▸ **TASK PROMPT**
Copy each line of the records that includes "preset".

START DATA SUPPLIED

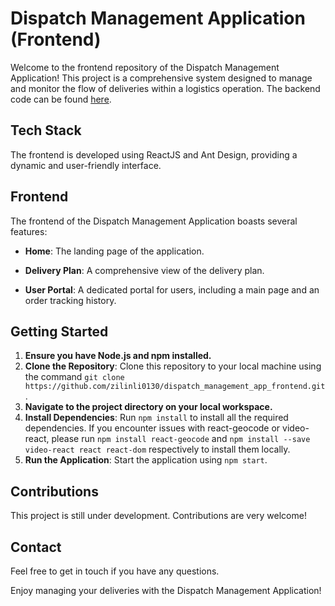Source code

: # Dispatch Management Application (Frontend)

Welcome to the frontend repository of the Dispatch Management Application! This project is a comprehensive system designed to manage and monitor the flow of deliveries within a logistics operation. The backend code can be found [here](https://github.com/crabsatellite/DispatchManagementApp_backend).

## Tech Stack

The frontend is developed using ReactJS and Ant Design, providing a dynamic and user-friendly interface.

## Frontend

The frontend of the Dispatch Management Application boasts several features:

- **Home**: The landing page of the application.

- **Delivery Plan**: A comprehensive view of the delivery plan.

- **User Portal**: A dedicated portal for users, including a main page and an order tracking history.

## Getting Started

1. **Ensure you have Node.js and npm installed.**
2. **Clone the Repository**: Clone this repository to your local machine using the command `git clone https://github.com/zilinli0130/dispatch_management_app_frontend.git`.
3. **Navigate to the project directory on your local workspace.**
4. **Install Dependencies**: Run `npm install` to install all the required dependencies. If you encounter issues with react-geocode or video-react, please run `npm install react-geocode` and `npm install --save video-react react react-dom` respectively to install them locally.
5. **Run the Application**: Start the application using `npm start`.

## Contributions

This project is still under development. Contributions are very welcome!

## Contact

Feel free to get in touch if you have any questions.

Enjoy managing your deliveries with the Dispatch Management Application!
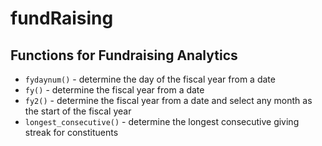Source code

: fundRaising
====================
Functions for Fundraising Analytics
-----------------------------------


- `fydaynum()` - determine the day of the fiscal year from a date
- `fy()` - determine the fiscal year from a date
- `fy2()` - determine the fiscal year from a date and select any month as the start of the fiscal year
- `longest_consecutive()` - determine the longest consecutive giving streak for constituents
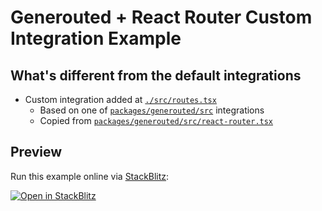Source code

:# Generouted + React Router Custom Integration Example

## What's different from the default integrations

- Custom integration added at [`./src/routes.tsx`](./src/routes.tsx)
  - Based on one of [`packages/generouted/src`](/packages/generouted/src) integrations
  - Copied from [`packages/generouted/src/react-router.tsx`](/packages/generouted/src/react-router.tsx)

## Preview

Run this example online via [StackBlitz](https://stackblitz.com/github.com/oedotme/generouted/tree/main/examples/react-router-custom):

[![Open in StackBlitz](https://developer.stackblitz.com/img/open_in_stackblitz.svg)](https://stackblitz.com/github.com/oedotme/generouted/tree/main/examples/react-router-custom)
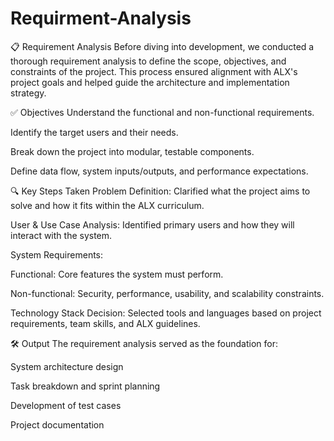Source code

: # Requirment-Analysis
📋 Requirement Analysis
Before diving into development, we conducted a thorough requirement analysis to define the scope, objectives, and constraints of the project. This process ensured alignment with ALX's project goals and helped guide the architecture and implementation strategy.

✅ Objectives
Understand the functional and non-functional requirements.

Identify the target users and their needs.

Break down the project into modular, testable components.

Define data flow, system inputs/outputs, and performance expectations.

🔍 Key Steps Taken
Problem Definition: Clarified what the project aims to solve and how it fits within the ALX curriculum.

User & Use Case Analysis: Identified primary users and how they will interact with the system.

System Requirements:

Functional: Core features the system must perform.

Non-functional: Security, performance, usability, and scalability constraints.

Technology Stack Decision: Selected tools and languages based on project requirements, team skills, and ALX guidelines.

🛠 Output
The requirement analysis served as the foundation for:

System architecture design

Task breakdown and sprint planning

Development of test cases

Project documentation
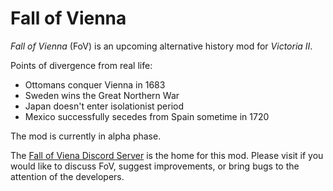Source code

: # Fall of Vienna
*Fall of Vienna* (FoV) is an upcoming alternative history mod for *Victoria II*.

Points of divergence from real life:
- Ottomans conquer Vienna in 1683
- Sweden wins the Great Northern War
- Japan doesn't enter isolationist period
- Mexico successfully secedes from Spain sometime in 1720

The mod is currently in alpha phase.

The [Fall of Viena Discord Server](https://discord.gg/JP62ZaTKgM) is the home for this mod. Please visit if you would like to discuss FoV, suggest improvements, or bring bugs to the attention of the developers.

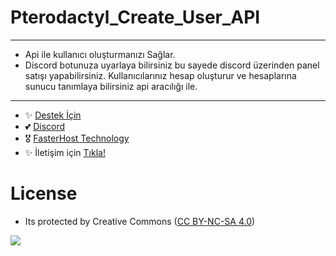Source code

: # Pterodactyl_Create_User_API
---

- Api ile kullanıcı oluşturmanızı Sağlar.
- Discord botunuza uyarlaya bilirsiniz bu sayede discord üzerinden panel satışı yapabilirsiniz. Kullanıcılarınız hesap oluşturur ve hesaplarına sunucu tanımlaya bilirsiniz api aracılığı ile.


---
- ✨ [Destek İçin](https://fastuptime.com) <br>
- 💕 [Discord](https://fastuptime.com/discord)<br>
- 🎖️ [FasterHost Technology](https://fasterhost.tech/)<br>
- ✨ İletişim için [Tıkla!](mailto:fastuptime@gmail.com)<br>

# License
- Its protected by Creative Commons ([CC BY-NC-SA 4.0](https://creativecommons.org/licenses/by-nc-sa/4.0/))

<a href="https://creativecommons.org/licenses/by-nc-sa/4.0/" title="BYNCSA40"><img src="https://licensebuttons.net/l/by-nc-sa/4.0/88x31.png"></a>
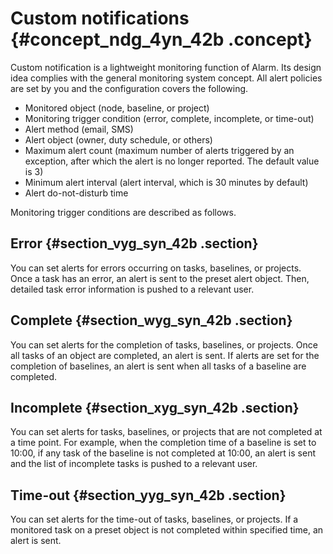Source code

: # Custom notifications {#concept_ndg_4yn_42b .concept}

Custom notification is a lightweight monitoring function of Alarm. Its design idea complies with the general monitoring system concept. All alert policies are set by you and the configuration covers the following.

-   Monitored object \(node, baseline, or project\)
-   Monitoring trigger condition \(error, complete, incomplete, or time-out\)
-   Alert method \(email, SMS\)
-   Alert object \(owner, duty schedule, or others\)
-   Maximum alert count \(maximum number of alerts triggered by an exception, after which the alert is no longer reported. The default value is 3\)
-   Minimum alert interval \(alert interval, which is 30 minutes by default\)
-   Alert do-not-disturb time

Monitoring trigger conditions are described as follows.

## Error {#section_vyg_syn_42b .section}

You can set alerts for errors occurring on tasks, baselines, or projects. Once a task has an error, an alert is sent to the preset alert object. Then, detailed task error information is pushed to a relevant user.

## Complete {#section_wyg_syn_42b .section}

You can set alerts for the completion of tasks, baselines, or projects. Once all tasks of an object are completed, an alert is sent. If alerts are set for the completion of baselines, an alert is sent when all tasks of a baseline are completed.

## Incomplete {#section_xyg_syn_42b .section}

You can set alerts for tasks, baselines, or projects that are not completed at a time point. For example, when the completion time of a baseline is set to 10:00, if any task of the baseline is not completed at 10:00, an alert is sent and the list of incomplete tasks is pushed to a relevant user.

## Time-out {#section_yyg_syn_42b .section}

You can set alerts for the time-out of tasks, baselines, or projects. If a monitored task on a preset object is not completed within specified time, an alert is sent.

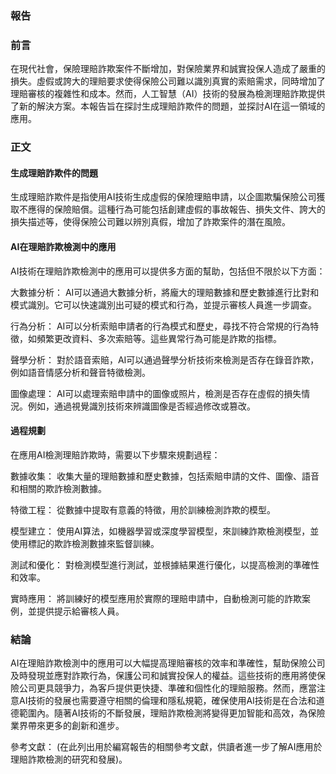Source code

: ### 報告

### 前言

在現代社會，保險理賠詐欺案件不斷增加，對保險業界和誠實投保人造成了嚴重的損失。虛假或誇大的理賠要求使得保險公司難以識別真實的索賠需求，同時增加了理賠審核的複雜性和成本。然而，人工智慧（AI）技術的發展為檢測理賠詐欺提供了新的解決方案。本報告旨在探討生成理賠詐欺件的問題，並探討AI在這一領域的應用。

### 正文

#### 生成理賠詐欺件的問題

生成理賠詐欺件是指使用AI技術生成虛假的保險理賠申請，以企圖欺騙保險公司獲取不應得的保險賠償。這種行為可能包括創建虛假的事故報告、損失文件、誇大的損失描述等，使得保險公司難以辨別真假，增加了詐欺案件的潛在風險。

#### AI在理賠詐欺檢測中的應用

AI技術在理賠詐欺檢測中的應用可以提供多方面的幫助，包括但不限於以下方面：

大數據分析： AI可以通過大數據分析，將龐大的理賠數據和歷史數據進行比對和模式識別。它可以快速識別出可疑的模式和行為，並提示審核人員進一步調查。

行為分析： AI可以分析索賠申請者的行為模式和歷史，尋找不符合常規的行為特徵，如頻繁更改資料、多次索賠等。這些異常行為可能是詐欺的指標。

聲學分析： 對於語音索賠，AI可以通過聲學分析技術來檢測是否存在錄音詐欺，例如語音情感分析和聲音特徵檢測。

圖像處理： AI可以處理索賠申請中的圖像或照片，檢測是否存在虛假的損失情況。例如，通過視覺識別技術來辨識圖像是否經過修改或篡改。

#### 過程規劃

在應用AI檢測理賠詐欺時，需要以下步驟來規劃過程：

數據收集： 收集大量的理賠數據和歷史數據，包括索賠申請的文件、圖像、語音和相關的欺詐檢測數據。

特徵工程： 從數據中提取有意義的特徵，用於訓練檢測詐欺的模型。

模型建立： 使用AI算法，如機器學習或深度學習模型，來訓練詐欺檢測模型，並使用標記的欺詐檢測數據來監督訓練。

測試和優化： 對檢測模型進行測試，並根據結果進行優化，以提高檢測的準確性和效率。

實時應用： 將訓練好的模型應用於實際的理賠申請中，自動檢測可能的詐欺案例，並提供提示給審核人員。

### 結論

AI在理賠詐欺檢測中的應用可以大幅提高理賠審核的效率和準確性，幫助保險公司及時發現並應對詐欺行為，保護公司和誠實投保人的權益。這些技術的應用將使保險公司更具競爭力，為客戶提供更快捷、準確和個性化的理賠服務。然而，應當注意AI技術的發展也需要遵守相關的倫理和隱私規範，確保使用AI技術是在合法和道德範圍內。隨著AI技術的不斷發展，理賠詐欺檢測將變得更加智能和高效，為保險業界帶來更多的創新和進步。

參考文獻：
(在此列出用於編寫報告的相關參考文獻，供讀者進一步了解AI應用於理賠詐欺檢測的研究和發展)。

END DATA SUPPLIED

▸ **REPLY TO THE TASK**
You can set alerts for errors occurring on tasks, baselines, or projects. Once a task has an error, an alert is sent to the preset alert object. Then, detailed task error information is pushed to a relevant user.
You can set alerts for the time-out of tasks, baselines, or projects. If a monitored task on a preset object is not completed within specified time, an alert is sent.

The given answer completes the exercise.